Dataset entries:
*-*-*
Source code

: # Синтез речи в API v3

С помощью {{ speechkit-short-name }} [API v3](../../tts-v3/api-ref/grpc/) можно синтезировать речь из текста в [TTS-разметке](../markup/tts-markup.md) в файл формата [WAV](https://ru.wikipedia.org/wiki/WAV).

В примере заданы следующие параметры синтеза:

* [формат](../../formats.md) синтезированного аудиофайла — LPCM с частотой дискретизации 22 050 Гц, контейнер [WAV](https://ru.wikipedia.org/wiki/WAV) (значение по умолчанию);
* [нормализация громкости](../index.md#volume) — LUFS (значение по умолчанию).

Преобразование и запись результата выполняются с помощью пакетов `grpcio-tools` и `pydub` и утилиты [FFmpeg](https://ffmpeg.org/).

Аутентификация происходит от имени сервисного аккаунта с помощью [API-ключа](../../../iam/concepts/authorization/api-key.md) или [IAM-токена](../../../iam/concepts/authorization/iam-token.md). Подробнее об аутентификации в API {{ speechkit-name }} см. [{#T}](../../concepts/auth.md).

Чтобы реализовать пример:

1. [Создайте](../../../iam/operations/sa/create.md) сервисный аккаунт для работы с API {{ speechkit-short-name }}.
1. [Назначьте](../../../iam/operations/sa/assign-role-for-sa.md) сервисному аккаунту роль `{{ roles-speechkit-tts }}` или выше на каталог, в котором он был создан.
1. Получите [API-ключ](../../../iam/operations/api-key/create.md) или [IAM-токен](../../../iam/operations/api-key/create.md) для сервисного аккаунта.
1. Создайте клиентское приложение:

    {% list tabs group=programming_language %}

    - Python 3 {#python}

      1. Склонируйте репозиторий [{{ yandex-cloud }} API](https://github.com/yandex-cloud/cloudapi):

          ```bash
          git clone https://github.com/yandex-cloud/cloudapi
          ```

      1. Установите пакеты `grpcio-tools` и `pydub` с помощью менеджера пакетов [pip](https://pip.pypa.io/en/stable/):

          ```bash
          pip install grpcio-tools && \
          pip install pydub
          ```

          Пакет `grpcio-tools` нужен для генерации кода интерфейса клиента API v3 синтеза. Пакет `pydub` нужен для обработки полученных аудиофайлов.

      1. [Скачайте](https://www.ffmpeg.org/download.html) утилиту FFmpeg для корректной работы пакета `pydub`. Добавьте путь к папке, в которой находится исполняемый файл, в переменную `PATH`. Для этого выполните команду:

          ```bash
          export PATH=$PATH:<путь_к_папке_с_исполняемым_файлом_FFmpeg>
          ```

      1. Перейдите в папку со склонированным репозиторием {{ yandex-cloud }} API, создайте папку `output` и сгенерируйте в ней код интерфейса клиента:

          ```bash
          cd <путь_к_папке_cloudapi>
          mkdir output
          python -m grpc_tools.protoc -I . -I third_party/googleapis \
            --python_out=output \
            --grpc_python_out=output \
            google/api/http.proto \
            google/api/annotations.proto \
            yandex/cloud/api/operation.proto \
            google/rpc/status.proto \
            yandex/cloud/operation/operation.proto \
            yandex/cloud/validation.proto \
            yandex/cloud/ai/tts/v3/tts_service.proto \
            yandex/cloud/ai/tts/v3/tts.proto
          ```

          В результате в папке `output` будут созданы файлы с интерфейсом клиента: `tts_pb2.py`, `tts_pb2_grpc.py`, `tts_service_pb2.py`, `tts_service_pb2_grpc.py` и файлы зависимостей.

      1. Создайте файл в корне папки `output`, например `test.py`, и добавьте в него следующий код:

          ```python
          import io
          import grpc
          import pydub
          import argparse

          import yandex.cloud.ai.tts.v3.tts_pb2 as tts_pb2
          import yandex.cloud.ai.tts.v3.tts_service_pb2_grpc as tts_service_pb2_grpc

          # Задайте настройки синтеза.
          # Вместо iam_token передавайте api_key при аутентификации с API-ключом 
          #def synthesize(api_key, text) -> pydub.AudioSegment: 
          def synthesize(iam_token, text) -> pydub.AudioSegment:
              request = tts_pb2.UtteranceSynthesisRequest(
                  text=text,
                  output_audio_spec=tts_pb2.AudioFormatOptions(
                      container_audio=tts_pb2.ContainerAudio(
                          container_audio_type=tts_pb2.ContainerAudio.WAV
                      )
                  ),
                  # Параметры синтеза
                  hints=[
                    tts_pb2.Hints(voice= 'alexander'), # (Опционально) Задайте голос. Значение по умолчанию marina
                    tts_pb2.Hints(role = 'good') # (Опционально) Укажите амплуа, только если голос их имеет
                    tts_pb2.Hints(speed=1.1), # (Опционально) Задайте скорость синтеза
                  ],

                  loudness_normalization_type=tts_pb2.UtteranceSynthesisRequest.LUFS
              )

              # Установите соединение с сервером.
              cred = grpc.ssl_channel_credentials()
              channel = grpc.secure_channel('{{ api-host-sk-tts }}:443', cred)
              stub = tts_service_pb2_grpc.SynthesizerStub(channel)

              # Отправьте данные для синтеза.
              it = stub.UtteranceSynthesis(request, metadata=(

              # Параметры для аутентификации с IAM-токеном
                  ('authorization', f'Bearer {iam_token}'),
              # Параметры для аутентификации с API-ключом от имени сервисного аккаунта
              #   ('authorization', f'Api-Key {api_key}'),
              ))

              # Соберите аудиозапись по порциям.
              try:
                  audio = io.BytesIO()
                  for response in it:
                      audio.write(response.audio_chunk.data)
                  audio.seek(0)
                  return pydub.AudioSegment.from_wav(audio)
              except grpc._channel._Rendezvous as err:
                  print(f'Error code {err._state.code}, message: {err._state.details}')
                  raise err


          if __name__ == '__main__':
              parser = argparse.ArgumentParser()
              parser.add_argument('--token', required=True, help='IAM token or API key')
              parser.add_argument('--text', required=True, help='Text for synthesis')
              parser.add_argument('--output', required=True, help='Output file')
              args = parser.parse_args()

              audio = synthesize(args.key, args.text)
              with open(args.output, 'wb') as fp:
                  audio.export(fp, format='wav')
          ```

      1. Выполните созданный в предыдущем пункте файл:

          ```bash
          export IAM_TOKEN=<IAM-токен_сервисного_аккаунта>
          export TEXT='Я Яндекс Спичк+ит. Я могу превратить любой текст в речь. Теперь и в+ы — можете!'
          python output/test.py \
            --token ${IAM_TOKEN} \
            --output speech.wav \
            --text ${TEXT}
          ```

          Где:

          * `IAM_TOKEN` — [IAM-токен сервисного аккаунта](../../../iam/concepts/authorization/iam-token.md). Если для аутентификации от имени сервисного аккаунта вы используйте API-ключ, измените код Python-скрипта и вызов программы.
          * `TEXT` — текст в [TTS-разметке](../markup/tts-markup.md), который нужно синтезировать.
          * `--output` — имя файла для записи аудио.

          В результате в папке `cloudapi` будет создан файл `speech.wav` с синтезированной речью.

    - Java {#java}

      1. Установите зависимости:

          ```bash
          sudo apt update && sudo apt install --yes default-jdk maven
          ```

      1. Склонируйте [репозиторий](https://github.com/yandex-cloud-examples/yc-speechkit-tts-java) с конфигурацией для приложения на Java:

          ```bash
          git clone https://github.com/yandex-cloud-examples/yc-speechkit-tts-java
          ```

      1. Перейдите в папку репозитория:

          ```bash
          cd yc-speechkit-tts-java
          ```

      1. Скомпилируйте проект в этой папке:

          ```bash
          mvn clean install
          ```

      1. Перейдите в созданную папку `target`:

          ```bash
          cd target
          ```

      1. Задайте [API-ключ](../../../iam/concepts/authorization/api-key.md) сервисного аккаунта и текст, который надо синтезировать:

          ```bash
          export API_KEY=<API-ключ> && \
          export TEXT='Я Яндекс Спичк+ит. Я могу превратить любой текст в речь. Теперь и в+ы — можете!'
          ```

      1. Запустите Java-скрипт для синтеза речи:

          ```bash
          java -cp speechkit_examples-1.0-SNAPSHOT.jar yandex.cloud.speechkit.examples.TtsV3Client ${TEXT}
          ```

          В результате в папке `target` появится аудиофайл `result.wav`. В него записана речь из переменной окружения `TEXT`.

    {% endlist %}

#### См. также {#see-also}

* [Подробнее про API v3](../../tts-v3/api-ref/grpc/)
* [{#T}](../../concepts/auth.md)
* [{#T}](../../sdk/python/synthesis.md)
*-*-*
What the exercise asks> After locating the line with "Аутентификация происходит от" above, return that line and every later line through the one with "обработки полученных аудиофайлов.", word for word and with nothing else.

Answer section>
Аутентификация происходит от имени сервисного аккаунта с помощью [API-ключа](../../../iam/concepts/authorization/api-key.md) или [IAM-токена](../../../iam/concepts/authorization/iam-token.md). Подробнее об аутентификации в API {{ speechkit-name }} см. [{#T}](../../concepts/auth.md).

Чтобы реализовать пример:

1. [Создайте](../../../iam/operations/sa/create.md) сервисный аккаунт для работы с API {{ speechkit-short-name }}.
1. [Назначьте](../../../iam/operations/sa/assign-role-for-sa.md) сервисному аккаунту роль `{{ roles-speechkit-tts }}` или выше на каталог, в котором он был создан.
1. Получите [API-ключ](../../../iam/operations/api-key/create.md) или [IAM-токен](../../../iam/operations/api-key/create.md) для сервисного аккаунта.
1. Создайте клиентское приложение:

    {% list tabs group=programming_language %}

    - Python 3 {#python}

      1. Склонируйте репозиторий [{{ yandex-cloud }} API](https://github.com/yandex-cloud/cloudapi):

          ```bash
          git clone https://github.com/yandex-cloud/cloudapi
          ```

      1. Установите пакеты `grpcio-tools` и `pydub` с помощью менеджера пакетов [pip](https://pip.pypa.io/en/stable/):

          ```bash
          pip install grpcio-tools && \
          pip install pydub
          ```

          Пакет `grpcio-tools` нужен для генерации кода интерфейса клиента API v3 синтеза. Пакет `pydub` нужен для обработки полученных аудиофайлов.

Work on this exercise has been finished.